Loneliness

Apr 20, 2008 22:35

Actually I'm not about to rant about how lonely I am. I actually stumbled across this website in an effort to better understand all the loneliness and seemingly counterproductive behaviors I've often watched, tried, and had tried on me in an attempt to ease this pain.

So essentially the idea of this is that as a species we're used to living in small towns and not being so mobile. Given this loneliness was usually about being rejected from a small community with little hopes of living it down. In the last hundred years we've had a lot more mobility, larger communities, and most importantly anonymity.

Loneliness not just caused by being isolated, as the small community scenario would suggest, but by not being known. This is precisely why anonymity can cause loneliness. I remember, while I was trying to make friends in the city, that meeting people just by chance and really having lots of avenues to get to meet people was really limited. This seems counterintuitive for a city that has night clubs, pubs, coffee shops, bars etc on every block and every street, but the abundance of entertainment avenues actually made it harder to develop lasting relationships with people.

To break it down, let's look at the atomic level of this. Say you're new to the city and you go to a concert or a club or a coffee shop, however it is that you prefer to meet people. Then you meet someone, exchange contact info, have a nice chat. There is no guarantee you'll ever see this person again. You can go to the same coffee shop you met them every day (which is kind of creepy) and never see them. You can call them, but in general it's a lot easier to just do your thing than to schedule hang out times. So should you just do you're routine, this instance will happen over and over again resulting in meeting a lot of people who you'll likely never see again. This does little to quell lonely feelings, since even though you're not isolated you're not known either.

The reason this is such a problem is that this feeling and connotation of loneliness still has the same associations with large scale rejection that it always did. It's something that people are afraid even to admit let alone do something about; because in the past being lonely was more permanent.

So given these feelings that are so easy to instill and so hard to even manage, it's no wonder that there are lots of maladaptive ways of dealing with them. Throw the general shame into the mix and you basically have a situation where lots of people have a mutual problem and the only way to solve it is to think of an effective method yourself, which is like reinventing the fucking wheel.

Should you be someone who doesn't want to work so goddamn hard for something so basic, you're essentially screwed in this set up. Either you have a stroke of genius, or you stoically deal with the loneliness. The latter usually gets back to you, as you start looking at relationships as a means to satisfy your need for closeness, rather than a mutual appreciation for the other person as a human being.

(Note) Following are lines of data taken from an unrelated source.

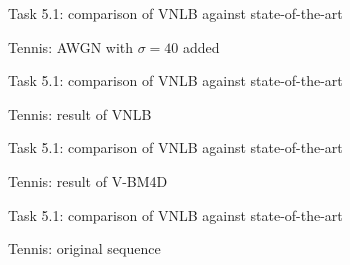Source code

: \documentclass[mathserif, 8pt]{beamer}
\makeatletter
\newcounter{multipleslide}
\newcommand{\multipleframe}{%
\setcounter{multipleslide}{\value{framenumber}}
\stepcounter{multipleslide}
\patchcmd{\beamer@@tmpl@footline}%
	{\insertframenumber}%
	{\themultipleslide}%
	{}%
	{}%
}
\newcommand{\restoreframe}{%
\patchcmd{\beamer@@tmpl@footline}%
	{\themultipleslide}%
	{\insertframenumber}%
	{}%
	{}%
\setcounter{framenumber}{\value{multipleslide}}%
}
\makeatother
\begin{document}
\multipleframe
\begin{frame}{Task 5.1: comparison of VNLB against state-of-the-art}
	\begin{center}
	\end{center}
	\begin{center}
			Tennis: AWGN with $\sigma = 40$ added
	\end{center}
\end{frame}

\begin{frame}{Task 5.1: comparison of VNLB against state-of-the-art}
	\begin{center}
	\end{center}
	\begin{center}
			Tennis: result of VNLB  
	\end{center}
\end{frame}

\begin{frame}{Task 5.1: comparison of VNLB against state-of-the-art}
	\begin{center}
	\end{center}
	\begin{center}
			Tennis: result of V-BM4D
	\end{center}
\end{frame}

\begin{frame}{Task 5.1: comparison of VNLB against state-of-the-art}
	\begin{center}
	\end{center}
	\begin{center}
			Tennis: original sequence
	\end{center}
\end{frame}
\restoreframe
\end{document}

So what happens? Stalkers happen, as an obvious primitive attempt to solve being lonely. But it can be subtler. Support group junkies are a great example. I say support group because of fight club, but this happens in special interest groups too. You go in, you talk about whatever the topic of the club is, then leave and make a b-line to the next group. During this usually the conversations are retreading of already established common ground and end up being unsatisfactory because nobody learned anything about anyone else. It's not completely ineffective-if you go to a sci fi club, you know that the people there know you like science fiction. The thing is that's all they know, and the next group only knows that you're interested in their topic, and it's full of different people. In addition this fills up your schedule fast, leaving you without much time for people who'd really like to know you outside of the groups you attend.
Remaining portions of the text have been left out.